Fangfu Liu, Hao Li, Jiawei Chi, Hanyang Wang, Minghui Yang, Fudong Wang, Yueqi Duan

2025-07-04

LangScene-X: Reconstruct Generalizable 3D Language-Embedded Scenes with
  TriMap Video Diffusion

Summary

This paper talks about LangScene-X, a new AI method that reconstructs 3D scenes with embedded language information using just a few 2D images. It combines visuals, geometry, and meanings to create detailed 3D models that can answer open-ended language questions.

What's the problem?

The problem is that existing 3D reconstruction methods need many images from different angles and complicated calibration, which is not practical and often causes errors or weird results when fewer images are available.

What's the solution?

The researchers developed a TriMap video diffusion model that generates consistent RGB images, surface geometry, and semantic segmentation maps from sparse views.
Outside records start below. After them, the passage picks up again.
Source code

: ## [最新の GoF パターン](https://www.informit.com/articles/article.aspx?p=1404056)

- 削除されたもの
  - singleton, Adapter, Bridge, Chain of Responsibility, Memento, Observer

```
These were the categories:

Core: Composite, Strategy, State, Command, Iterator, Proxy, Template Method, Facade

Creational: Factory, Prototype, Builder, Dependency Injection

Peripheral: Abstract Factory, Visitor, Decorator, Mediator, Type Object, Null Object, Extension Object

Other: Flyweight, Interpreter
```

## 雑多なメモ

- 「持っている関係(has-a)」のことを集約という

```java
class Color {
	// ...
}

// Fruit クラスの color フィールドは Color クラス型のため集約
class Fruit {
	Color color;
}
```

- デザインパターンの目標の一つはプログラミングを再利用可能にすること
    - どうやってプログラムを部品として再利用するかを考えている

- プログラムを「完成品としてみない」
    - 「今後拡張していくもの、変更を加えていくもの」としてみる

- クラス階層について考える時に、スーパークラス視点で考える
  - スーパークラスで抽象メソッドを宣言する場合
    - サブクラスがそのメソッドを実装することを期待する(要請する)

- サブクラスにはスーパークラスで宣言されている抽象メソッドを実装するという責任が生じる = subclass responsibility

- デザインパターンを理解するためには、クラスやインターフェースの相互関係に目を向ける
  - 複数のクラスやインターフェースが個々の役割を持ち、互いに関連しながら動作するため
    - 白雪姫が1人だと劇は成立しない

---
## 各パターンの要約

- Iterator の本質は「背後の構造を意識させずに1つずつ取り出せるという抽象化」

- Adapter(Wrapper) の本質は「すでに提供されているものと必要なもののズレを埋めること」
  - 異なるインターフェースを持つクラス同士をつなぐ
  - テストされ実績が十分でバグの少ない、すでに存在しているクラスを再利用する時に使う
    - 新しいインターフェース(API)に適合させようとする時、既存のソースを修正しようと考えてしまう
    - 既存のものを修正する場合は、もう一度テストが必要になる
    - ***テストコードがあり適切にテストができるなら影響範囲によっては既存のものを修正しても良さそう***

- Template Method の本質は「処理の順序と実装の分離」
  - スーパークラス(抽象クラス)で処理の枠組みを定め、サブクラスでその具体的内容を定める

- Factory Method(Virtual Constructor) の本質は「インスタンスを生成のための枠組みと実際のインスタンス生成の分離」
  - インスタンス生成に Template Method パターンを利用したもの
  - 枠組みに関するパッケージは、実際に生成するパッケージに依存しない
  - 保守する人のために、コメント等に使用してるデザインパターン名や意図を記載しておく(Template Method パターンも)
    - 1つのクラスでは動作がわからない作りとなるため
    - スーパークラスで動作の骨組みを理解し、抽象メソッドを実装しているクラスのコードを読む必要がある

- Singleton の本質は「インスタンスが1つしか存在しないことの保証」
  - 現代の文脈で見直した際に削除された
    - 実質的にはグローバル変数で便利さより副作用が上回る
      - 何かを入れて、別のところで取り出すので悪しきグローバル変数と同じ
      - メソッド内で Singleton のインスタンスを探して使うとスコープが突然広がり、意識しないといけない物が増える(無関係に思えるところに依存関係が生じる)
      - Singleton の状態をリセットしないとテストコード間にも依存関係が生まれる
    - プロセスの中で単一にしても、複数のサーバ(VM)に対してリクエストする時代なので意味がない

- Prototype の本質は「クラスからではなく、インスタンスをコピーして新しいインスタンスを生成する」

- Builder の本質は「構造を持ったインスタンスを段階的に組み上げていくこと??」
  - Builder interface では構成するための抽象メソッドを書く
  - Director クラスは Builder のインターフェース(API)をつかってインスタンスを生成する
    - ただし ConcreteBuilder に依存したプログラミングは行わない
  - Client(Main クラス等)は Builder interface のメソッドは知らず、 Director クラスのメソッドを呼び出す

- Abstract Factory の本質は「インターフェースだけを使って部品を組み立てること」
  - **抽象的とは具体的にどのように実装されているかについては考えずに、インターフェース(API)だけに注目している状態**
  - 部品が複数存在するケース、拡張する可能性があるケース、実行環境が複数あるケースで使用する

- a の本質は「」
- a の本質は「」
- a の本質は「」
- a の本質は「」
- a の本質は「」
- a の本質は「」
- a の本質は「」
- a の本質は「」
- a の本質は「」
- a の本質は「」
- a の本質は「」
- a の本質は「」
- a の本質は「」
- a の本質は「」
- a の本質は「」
They also created a Language Quantized Compressor to encode language features efficiently, enabling the system to generalize well across different scenes without re-training. They align language information on the 3D surfaces to support flexible queries.

Why it matters?

This matters because LangScene-X makes 3D reconstruction faster and more flexible, even with limited images, and allows natural language interaction with the 3D scenes. This can help in fields like robotics, augmented reality, and digital twins where understanding and interacting with 3D spaces is crucial.

Abstract

LangScene-X uses a TriMap video diffusion model and Language Quantized Compressor to generate 3D consistent multi-modality information from sparse 2D views, enabling open-ended language queries and superior generalization.